Dynamical modeling and analysis of large cellular regulatory networks | Chaos | Complexity - Complex Systems Theory | Scoop.it

The dynamical analysis of large biological regulatory networks requires the development of scalable methods for mathematical modeling. Following the approach initially introduced by Thomas, we formalize the interactions between the components of a network in terms of discrete variables, functions, and parameters. Model simulations result in directed graphs, called state transition graphs. We are particularly interested in reachability properties and asymptotic behaviors, which correspond to terminal strongly connected components (or "attractors") in the state transition graph. A well-known problem is the exponential increase of the size of state transition graphs with the number of network components, in particular when using the biologically realistic asynchronous updating assumption.
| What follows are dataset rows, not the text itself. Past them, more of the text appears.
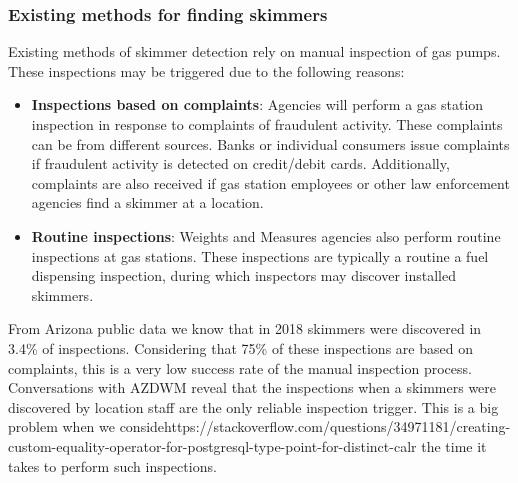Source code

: \subsubsection*{Existing methods for finding skimmers}
\label{sec:existingskimmerdetection}

Existing methods of skimmer detection rely on manual inspection of gas pumps. These inspections may be triggered due to the following reasons:
\begin{itemize}
	\item \textbf{Inspections based on complaints}: Agencies will perform a gas station inspection in response to complaints of fraudulent activity. These complaints can be from different sources. Banks or individual consumers issue complaints if fraudulent activity is detected on credit/debit cards. Additionally, complaints are also received if gas station employees or other law enforcement agencies find a skimmer at a location.
	\item \textbf{Routine inspections}: Weights and Measures agencies also perform routine inspections at gas stations. These inspections are typically a routine a fuel dispensing inspection, during which inspectors may discover installed skimmers. 
\end{itemize}

From Arizona public data we know that in 2018 skimmers were discovered in 3.4\% of inspections. Considering that 75\% of these inspections are based on complaints, this is a very low success rate of the manual inspection process. Conversations with AZDWM reveal that the inspections when a skimmers were discovered by location staff are the only reliable inspection trigger. This is a big problem when we considehttps://stackoverflow.com/questions/34971181/creating-custom-equality-operator-for-postgresql-type-point-for-distinct-calr the time it takes to perform such inspections.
To address this problem, we have developed several complementary methods enabling the analysis of the behavior of large and complex logical models: (i) the definition of transition priority classes to simplify the dynamics; (ii) a model reduction method preserving essential dynamical properties, (iii) a novel algorithm to compact state transition graphs and directly generate compressed representations, emphasizing relevant transient and asymptotic dynamical properties. The power of an approach combining these different methods is demonstrated by applying them to a recent multilevel logical model for the network controlling CD4+ T helper cell response to antigen presentation and to a dozen cytokines. This model accounts for the differentiation of canonical Th1 and Th2 lymphocytes, as well as of inflammatory Th17 and regulatory T cells, along with many hybrid subtypes. All these methods have been implemented into the software GINsim, which enables the definition, the analysis, and the simulation of logical regulatory graphs.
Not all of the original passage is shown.